The swimwear featured in the Sports Illustrated Swimsuit edition is usually ridiculous and highly impractical for the purpose of swimming. And so when SI decided to include Halima Aden, a Somali-American model and activist, in their annual gratuitous boob fest wearing a burkini, I thought we might actually get to see a sexy lady who could also save her own life in a shark attack by swimming away. I’m sorry to say that Halima’s SI swimwear isn’t breaking any new boundaries in aquadynamics, but she is the first woman in SI history to be photographed wearing a hijab and burkini. She proved once and for all that looking gorgeous and wearing simple, functional swimwear are incompatible.
Here’s Halima, who shouldn’t have any worries about floating in this first look.

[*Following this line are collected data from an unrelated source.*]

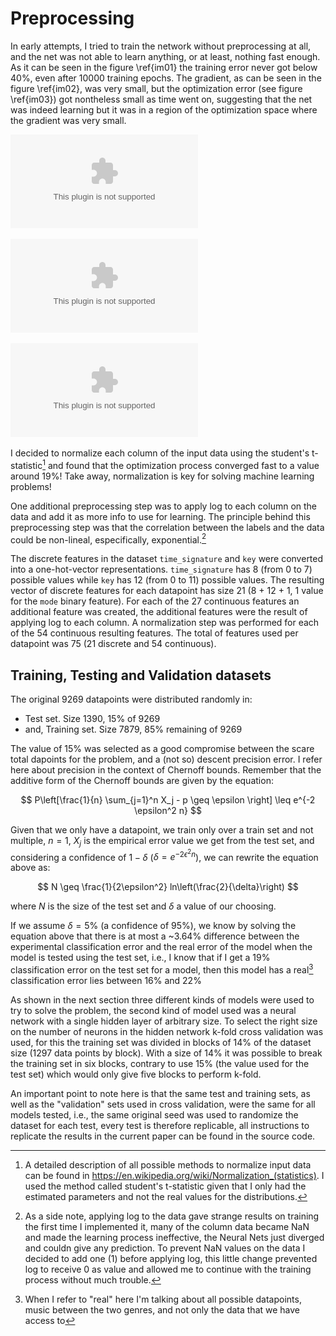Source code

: # Preprocessing #

In early attempts, I tried to train the network without preprocessing at all, and the net
was not able to learn anything, or at least, nothing fast enough. As it can be seen in the
figure \ref{im01} the training error never got below 40%, even after 10000 training
epochs. The gradient, as can be seen in the figure \ref{im02}, was very small, but the
optimization error (see figure \ref{im03}) got nontheless small as time went on,
suggesting that the net was indeed learning but it was in a region of the optimization
space where the gradient was very small.

![Training and test errors don't really seem to be improving at all\label{im01}](imgs/im01.eps)

![The gradient of training the NN shows how it is actually learning, but very slowly\label{im02}](imgs/im02.eps)

![The optimization/training error decreases with time, but it is painfully slow\label{im03}](imgs/im03.eps)

I decided to normalize each column of the input data using the student's
t-statistic[^statwiki] and found that the optimization process converged fast to a value
around 19%! Take away, normalization is key for solving machine learning problems!

[^statwiki]: A detailed description of all possible methods to normalize input data can be
  found in <https://en.wikipedia.org/wiki/Normalization_(statistics)>. I used the method
  called student's t-statistic given that I only had the estimated parameters and not the
  real values for the distributions.

One additional preprocessing step was to apply log to each column on the data and add it
as more info to use for learning. The principle behind this preprocessing step was that
the correlation between the labels and the data could be non-lineal, especifically,
exponential.[^sidenote]

<!--I need to note that this preprocessing step didn't seem to had added any more
information for the nns to learn-->

[^sidenote]: As a side note, applying log to the data gave strange results on training the
  first time I implemented it, many of the column data became NaN and made the learning
  process ineffective, the Neural Nets just diverged and couldn give any prediction. To
  prevent NaN values on the data I decided to add one ($1$) before applying log, this
  little change prevented log to receive 0 as value and allowed me to continue with the
  training process without much trouble.

The discrete features in the dataset `time_signature` and `key` were converted into a
one-hot-vector representations. `time_signature` has 8 (from 0 to 7) possible values while
`key` has 12 (from 0 to 11) possible values. The resulting vector of discrete features for
each datapoint has size 21 (8 + 12 + 1, 1 value for the `mode` binary feature). For each
of the 27 continuous features an additional feature was created, the additional features
were the result of applying log to each column. A normalization step was performed for
each of the 54 continuous resulting features. The total of features used per datapoint
was 75 (21 discrete and 54 continuous).

## Training, Testing and Validation datasets ##

The original 9269 datapoints were distributed randomly in:

- Test set. Size 1390, 15% of 9269
- and, Training set. Size 7879, 85% remaining of 9269

The value of 15% was selected as a good compromise between the scare total dapoints for
the problem, and a (not so) descent precision error. I refer here about precision in the
context of Chernoff bounds. Remember that the additive form of the Chernoff bounds are
given by the equation:

$$ P\left[\frac{1}{n} \sum_{j=1}^n X_j - p \geq \epsilon \right] \leq e^{-2 \epsilon^2 n} $$

Given that we only have a datapoint, we train only over a train set and not multiple, $n=1$,
$X_j$ is the empirical error value we get from the test set, and considering a confidence
of $1-\delta$ ($\delta = e^{-2 \epsilon^2 n}$), we can rewrite the equation above as:

$$ N \geq \frac{1}{2\epsilon^2} ln\left(\frac{2}{\delta}\right) $$

where $N$ is the size of the test set and $\delta$ a value of our choosing.

If we assume $\delta = 5\%$ (a confidence of 95%), we know by solving the equation above
that there is at most a ~3.64% difference between the experimental classification error
and the real error of the model when the model is tested using the test set, i.e., I know
that if I get a 19% classification error on the test set for a model, then this model has
a real[^realdata] classification error lies between 16% and 22%

[^realdata]: When I refer to "real" here I'm talking about all possible datapoints, music
  between the two genres, and not only the data that we have access to

As shown in the next section three different kinds of models were used to try to solve
the problem, the second kind of model used was a neural network with a single hidden layer
of arbitrary size. To select the right size on the number of neurons in the hidden network
k-fold cross validation was used, for this the training set was divided in blocks of 14%
of the dataset size (1297 data points by block). With a size of 14% it was possible to
break the training set in six blocks, contrary to use 15% (the value used for the test
set) which would only give five blocks to perform k-fold.

An important point to note here is that the same test and training sets, as well as the
"validation" sets used in cross validation, were the same for all models tested, i.e., the
same original seed was used to randomize the dataset for each test, every test is
therefore replicable, all instructions to replicate the results in the current paper can
be found in the source code.

<!-- vim:set filetype=markdown.pandoc : -->
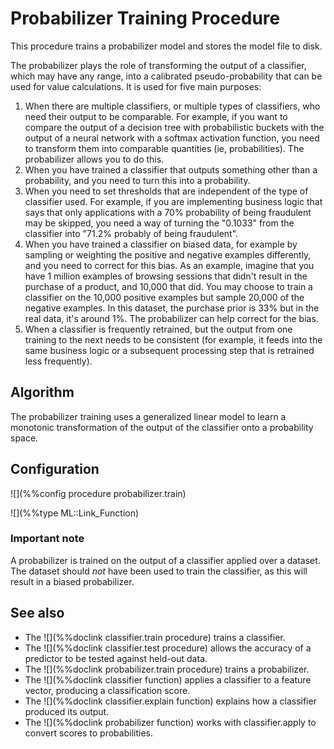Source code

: # Probabilizer Training Procedure

This procedure
trains a probabilizer model and stores the model file to disk.

The probabilizer plays the role of transforming the output of a classifier,
which may have any range, into a calibrated pseudo-probability that can
be used for value calculations.  It is used for five main purposes:

1.  When there are multiple classifiers, or multiple types of classifiers,
    who need their output to be comparable.  For example, if you want to
    compare the output of a decision tree with probabilistic buckets with
    the output of a neural network with a softmax activation function, you
    need to transform them into comparable quantities (ie, probabilities).
    The probabilizer allows you to do this.
2.  When you have trained a classifier that outputs something other than a
    probability, and you need to turn this into a probability.
3.  When you need to set thresholds that are independent of the type of
    classifier used.  For example, if you are implementing business logic
    that says that only applications with a 70% probability of being
    fraudulent may be skipped, you need a way of turning the "0.1033" from
    the classifier into "71.2% probably of being fraudulent".
4.  When you have trained a classifier on biased data, for example by sampling or
    weighting the positive and negative examples differently, and you need
    to correct for this bias.  As an example, imagine that you have 1 million
    examples of browsing sessions that didn't result in the purchase of a product,
    and 10,000 that did.  You may choose to train a classifier on the 10,000
    positive examples but sample 20,000 of the negative examples.  In this
    dataset, the purchase prior is 33% but in the real data, it's around 1%.  The
    probabilizer can help correct for the bias.
5.  When a classifier is frequently retrained, but the output from one
    training to the next needs to be consistent (for example, it feeds
    into the same business logic or a subsequent processing step that
    is retrained less frequently).

## Algorithm

The probabilizer training uses a generalized linear model to learn a monotonic
transformation of the output of the classifier onto a probability space.

## Configuration

![](%%config procedure probabilizer.train)


![](%%type ML::Link_Function)

### Important note

A probabilizer is trained on the output of a classifier applied over a
dataset. The dataset should *not* have been used to train the classifier,
as this will result in a biased probabilizer.

## See also

* The ![](%%doclink classifier.train procedure) trains a classifier.
* The ![](%%doclink classifier.test procedure) allows the accuracy of a predictor to be tested against
held-out data.
* The ![](%%doclink probabilizer.train procedure) trains a probabilizer.
* The ![](%%doclink classifier function) applies a classifier to a feature vector, producing a classification score.
* The ![](%%doclink classifier.explain function) explains how a classifier produced its output.
* The ![](%%doclink probabilizer function) works with classifier.apply to convert scores to probabilities.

The shoot took place in Kenya, the country in which Halima was born in a refugee camp. People reports:
“I keep thinking [back] to six-year-old me who, in this same country, was in a refugee camp,” Aden, 21, told SI during her shoot. “So to grow up to live the American dream [and] to come back to Kenya and shoot for SI in the most beautiful parts of Kenya–I don’t think that’s a story that anybody could make up.”
Halima did wear one burkini that was both fly and functional. She’s wearing it here while explaining the importance of representation.
SI says that most of what Halima wore in the shoot was custom, since most of the miniature fabric triangle tops and chain mail bottoms they keep in their swim closet isn’t exactly modest.
There aren’t a ton of burkini designers, so we sourced from a retailer called Modanisa who specializes in modest clothing and swimwear, but we are hoping to inspire some people to start creating! We had quite a few custom burkinis designed for Halima. We wanted to highlight a range of options, everything from super sporty to glam and everything in between.
But we also had fun with some simple catsuits and paired them up with some really chic pieces from Gucci, YSL and Camilla. We had a lot of fun with the range that can exist in this space!
That means you too can take your simple, functional swimwear and load it up by putting a 3-ton Gucci anchor around your neck. As SI has been teaching us since 1964 when they published their first swimsuit issue, swimming is for suckers and ugly people!